上巻を読み終えて、続きが非常に気になったので早いうちに下巻を!ということで、読んでみました。
日本の石油メーカーがメジャー(セブンシスターズ)に取り込まれていく中、孤軍奮闘する国岡商店。
ただ、普通に戦っていくのではメジャーがついているかどうかで、コスト力や石油供給力に大きな差が生まれる。だからこそ、メジャーがついていない、手をつけていないイランに白羽の矢を当てて、そこから石油を輸入しようとする。
世にいう、日章丸事件である。
当時、イギリスがイランを海上封鎖していたので、イランにたどり着きけるのかどうかの課題、さらにはイランについても持ち出した石油を運んでも、途上で拿捕される懸念もあるのに、国岡商店は日章丸をイランへ派遣。
この日章丸、もともとの行き先をほとんど教えずに、イランに向かい、そして、そのあと、本当に日本へ帰ってきた。
この心意気に感じて、イランはこの石油代を無料にしたりと、ある意味男らしい。
ここがハイライトになりますね。
この国際情勢を見て、自分で正当性を判断して、行動に起こした。
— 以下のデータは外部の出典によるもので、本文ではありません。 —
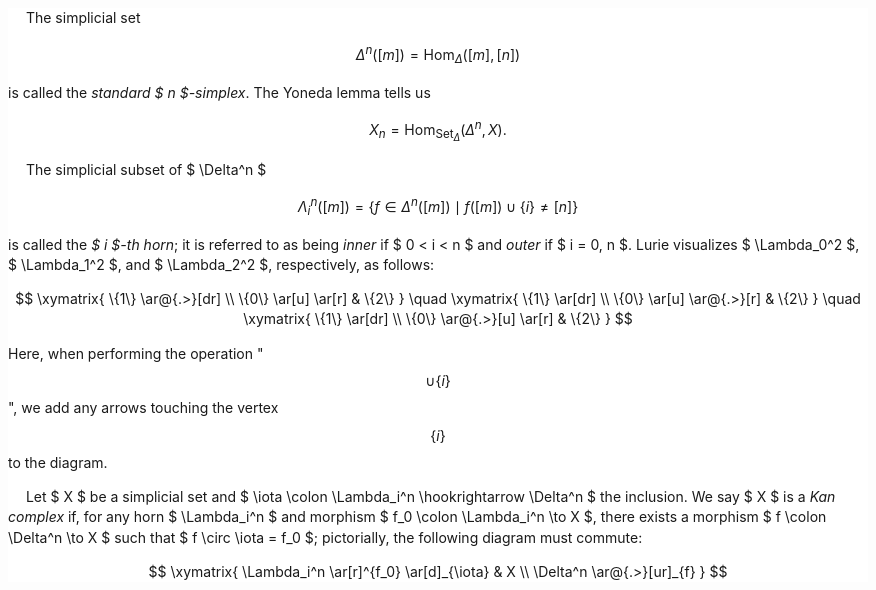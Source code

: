 
&emsp; The simplicial set 

$$ 
\Delta^n([m]) = \text{Hom}_{\Delta}([m], [n]) 
$$

is called the *standard $ n $-simplex*. The Yoneda lemma tells us 

$$
X_n = \text{Hom}_{\text{Set}_{\Delta}}(\Delta^n, X).
$$


&emsp; The simplicial subset of $ \Delta^n $

$$
\Lambda_i^n([m])
= \{f \in \Delta^n([m]) \mid f([m]) \cup \{ i \} \neq [n] \}
$$

is called the *$ i $-th horn*; it is referred to as being *inner* if $ 0 < i < n $ and *outer* if $ i = 0, n $. Lurie visualizes $ \Lambda_0^2 $, $ \Lambda_1^2 $, and $ \Lambda_2^2 $, respectively, as follows:

$$
\xymatrix{ 
    \{1\} \ar@{.>}[dr] \\
    \{0\} \ar[u] \ar[r] & \{2\}
} 
\quad
\xymatrix{ 
    \{1\} \ar[dr] \\
    \{0\} \ar[u] \ar@{.>}[r] & \{2\}
}
\quad
\xymatrix{ 
    \{1\} \ar[dr] \\
    \{0\} \ar@{.>}[u] \ar[r] & \{2\}
}
$$

Here, when performing the operation "$$ \cup \{ i \} $$", we add any arrows touching the vertex $$ \{ i \} $$ to the diagram.


&emsp; Let $ X $ be a simplicial set and $ \iota \colon \Lambda_i^n \hookrightarrow \Delta^n $ the inclusion. We say $ X $ is a *Kan complex* if, for any horn $ \Lambda_i^n $ and morphism $ f_0 \colon \Lambda_i^n \to X $, there exists a morphism $ f \colon \Delta^n \to X $ such that $ f \circ \iota = f_0 $; pictorially, the following diagram must commute:

$$
\xymatrix{ 
    \Lambda_i^n \ar[r]^{f_0} \ar[d]_{\iota} & X \\
    \Delta^n \ar@{.>}[ur]_{f}
} 
$$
普通であれば、国、政府の顔を見ながら判断なのでしょうが、それをしなかった。ここに凄みを感じます。
独自の製油所を作る際の話とその稼働にまつわる話もありますが、スケール感から考えると、日章丸事件の比ではない気がします。
最後のところで、国岡鐵造が行った言葉が印象的です。日本の行く末を示している気がします。
人類は発展しすぎた。ついに需要が供給に追いついたのだ。戦後のにほんの驚異的な経済成長を支えたのは、中東の安い石油のおかげだったが、ものその成長はない。これkらの日本は新しい道を行かねばならないだろう。
〰中略〰
これからの日本人が見つけなくてはならん。難しい道だが、日本人なら必ず見つけることができるだろう
石油の情勢を見ると、現状、中東に加え、イラン、アメリカが石油輸出が可能となっていて、当時との状況は大きく違っていると思います。ただ、石油の価格変動は、プラスチック製品やエネルギーに影響を与えるほど、今の生活に入り込んでいます。
この石油価格や供給をどうするか?という裏側ものぞける面白い本だったかなと思ってます。
熱い漢の話を読みたい方は、ぜひ。